For the listing below, show each line that includes the string "zoom".

Data supplied:
____
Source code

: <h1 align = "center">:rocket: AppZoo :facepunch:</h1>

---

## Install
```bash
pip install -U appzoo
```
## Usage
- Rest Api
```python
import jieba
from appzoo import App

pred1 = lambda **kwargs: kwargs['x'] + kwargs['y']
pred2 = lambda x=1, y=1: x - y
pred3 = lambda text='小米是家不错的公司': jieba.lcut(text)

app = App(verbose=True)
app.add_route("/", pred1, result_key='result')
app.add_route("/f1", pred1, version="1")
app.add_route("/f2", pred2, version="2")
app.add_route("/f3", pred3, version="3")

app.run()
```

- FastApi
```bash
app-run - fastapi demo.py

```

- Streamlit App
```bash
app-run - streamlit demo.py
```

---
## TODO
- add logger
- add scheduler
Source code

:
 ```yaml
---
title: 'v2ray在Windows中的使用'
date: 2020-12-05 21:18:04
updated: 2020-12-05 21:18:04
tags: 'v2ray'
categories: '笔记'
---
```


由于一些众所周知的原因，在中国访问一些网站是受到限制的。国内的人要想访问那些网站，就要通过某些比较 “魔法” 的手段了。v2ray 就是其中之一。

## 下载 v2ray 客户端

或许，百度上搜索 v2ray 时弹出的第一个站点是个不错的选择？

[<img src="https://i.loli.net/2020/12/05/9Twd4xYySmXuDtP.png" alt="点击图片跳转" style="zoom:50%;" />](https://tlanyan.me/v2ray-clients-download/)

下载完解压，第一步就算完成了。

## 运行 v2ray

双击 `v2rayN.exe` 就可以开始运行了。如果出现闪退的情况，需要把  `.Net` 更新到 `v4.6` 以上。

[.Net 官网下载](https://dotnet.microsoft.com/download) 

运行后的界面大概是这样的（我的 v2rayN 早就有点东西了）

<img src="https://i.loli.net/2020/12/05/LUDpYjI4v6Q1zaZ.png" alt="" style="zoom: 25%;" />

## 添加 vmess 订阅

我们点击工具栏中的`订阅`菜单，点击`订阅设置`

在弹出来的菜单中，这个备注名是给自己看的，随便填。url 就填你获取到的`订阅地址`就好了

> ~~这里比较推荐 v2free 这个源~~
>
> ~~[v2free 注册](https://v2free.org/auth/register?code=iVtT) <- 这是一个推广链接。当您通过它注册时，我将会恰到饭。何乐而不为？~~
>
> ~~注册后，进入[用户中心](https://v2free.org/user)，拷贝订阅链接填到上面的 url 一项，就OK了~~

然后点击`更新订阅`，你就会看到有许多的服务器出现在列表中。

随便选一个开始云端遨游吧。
____
Solution:
[<img src="https://i.loli.net/2020/12/05/9Twd4xYySmXuDtP.png" alt="点击图片跳转" style="zoom:50%;" />](https://tlanyan.me/v2ray-clients-download/)
<img src="https://i.loli.net/2020/12/05/LUDpYjI4v6Q1zaZ.png" alt="" style="zoom: 25%;" />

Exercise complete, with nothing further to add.